Nairobi – Three people died following an aerial bombing by the north on a village in South Sudan, an official said Friday, as tensions between the two regions continued to escalate days before the south's independence in July.

Col. Philip Aguer said the north used Antonov bombers and MiG jets to bomb the fishing village of Jau in Unity State on Thursday.
 
Aguer said the bombing is part of wider attempts by the northern government to occupy border territories in the south ahead of South Sudan's independence on 9 July. The south voted in January to secede from the north.
 
Aguer said the north wants to annex the oil-rich areas in the south. The current north-south tensions in border regions threaten to unravel a 2005 peace deal that ended two decades of war that killed more than 2 million people.
 
Meanwhile, the United Nations and aid agencies reported Friday that up to 146,000 people had fled their homes after fighting in disputed border regions between the North and South Sudan
 
The UN aid coordination office said some 30-40,000 people have fled Kadugli, the capital of South Kordofan state in the north, where the north's Sudan Armed Forces clashed with elements of the south's Sudan People's Liberation Army on Thursday.
 
The fighting included aerial bombardments by the SAF, said UN spokeswoman Elisabeth Byrs.
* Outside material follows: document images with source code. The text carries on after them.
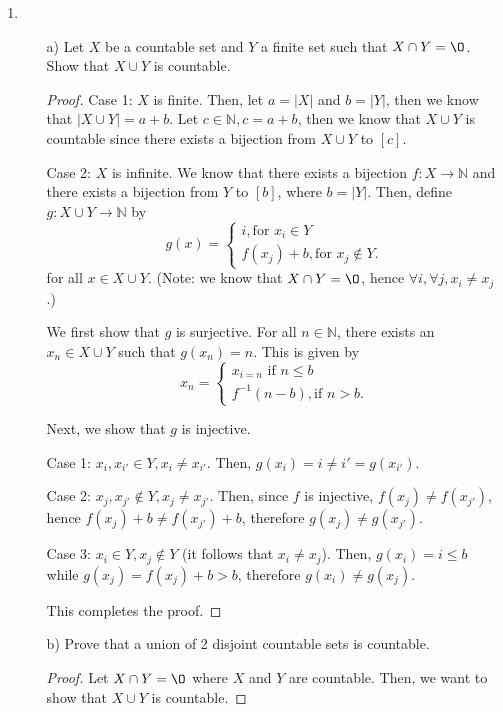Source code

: \documentclass[11pt]{article}
\newcommand{\bbN}{\mathbb{N}}
\renewcommand{\emptyset}{\O}
\theoremstyle{definition}
\numberwithin{equation}{subsection}
\begin{document}
\begin{enumerate}
\item

\begin{enumerate}
\item[a)]  
Let $X$ be a countable set and $Y$ a finite set such that $X\cap Y=\emptyset$. Show that $X\cup Y$ is countable. 
\begin{proof}
Case 1: $X$ is finite. Then, let $a = |X|$ and $b = |Y|$, then we know that $|X \cup Y| = a + b$. Let $c \in \bbN, c = a+b$, then we know that $X \cup Y$ is countable since there exists a bijection from $X \cup Y$ to $[c]$.

Case 2: $X$ is infinite. We know that there exists a bijection $f \colon X \rightarrow \bbN$ and there exists a bijection from $Y$ to $[b]$, where $b = |Y|$. Then, define $g \colon X \cup Y \rightarrow \bbN$ by 
\[
g(x) =
\begin{cases}
i, \text{for } x_i \in Y \\
f(x_j)+b, \text{for } x_j \notin Y.
\end{cases}
\]
for all $x \in X \cup Y$. (Note: we know that $X \cap Y = \emptyset$, hence $\forall i, \forall j, x_i \not = x_j$.)

We first show that $g$ is surjective. For all $n \in \bbN$, there exists an $x_n \in X \cup Y$ such that $g(x_n)=n$. This is given by
\[
x_n =
\begin{cases}
x_{i=n} \text{ if } n \leq b\\
f^{-1}(n - b), \text{if } n > b.
\end{cases}
\]

Next, we show that $g$ is injective.

Case 1: $x_i,x_{i'} \in Y, x_i \not = x_{i'}$. Then, $g(x_i)=i \not = i' = g(x_{i'})$.

Case 2: $x_j,x_{j'} \notin Y, x_j \not = x_{j'}$. Then, since $f$ is injective, $f(x_j) \not= f(x_{j'})$, hence $f(x_j)+b \not= f(x_{j'})+b$, therefore $g(x_j) \not= g(x_{j'})$.

Case 3: $x_i \in Y, x_j \notin Y$ (it follows that $x_i \not = x_j$). Then, $g(x_i)=i \leq b$ while $g(x_j)=f(x_j)+b > b$, therefore $g(x_i) \not= g(x_{j})$.

This completes the proof.

\renewcommand\qedsymbol{QED}
\end{proof}


 \item[b)] Prove that a union of 2 disjoint countable sets is countable.
\begin{proof}
Let $X \cap Y =\emptyset$ where $X$ and $Y$ are countable. Then, we want to show that $X \cup Y$ is countable.


\end{proof}
\end{enumerate}
\end{enumerate}
\end{document}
Aid agency offices in Kadugli have been looted and most local and international aid staff have fled the area, she said.
 
Meanwhile, the International Organization for Migration says a further 106,000 people are displaced around the disputed border region of Abyei, to the southwest of Kadugli.
 
Humanitarian agencies working in the region warned that delivering aid will become significantly harder once the rainy season starts, as many roads and airstrips will become unusable.